::: PROVIDED DATA
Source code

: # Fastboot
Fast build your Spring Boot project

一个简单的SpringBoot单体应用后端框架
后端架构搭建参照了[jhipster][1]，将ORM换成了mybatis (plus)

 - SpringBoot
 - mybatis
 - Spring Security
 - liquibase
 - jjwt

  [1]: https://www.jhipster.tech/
::::::
TASK REQUIREMENTS: Return all of the entries exactly as they were supplied.

PROBLEM SOLUTION:
Source code

: # Fastboot
Fast build your Spring Boot project

一个简单的SpringBoot单体应用后端框架
后端架构搭建参照了[jhipster][1]，将ORM换成了mybatis (plus)

 - SpringBoot
 - mybatis
 - Spring Security
 - liquibase
 - jjwt

  [1]: https://www.jhipster.tech/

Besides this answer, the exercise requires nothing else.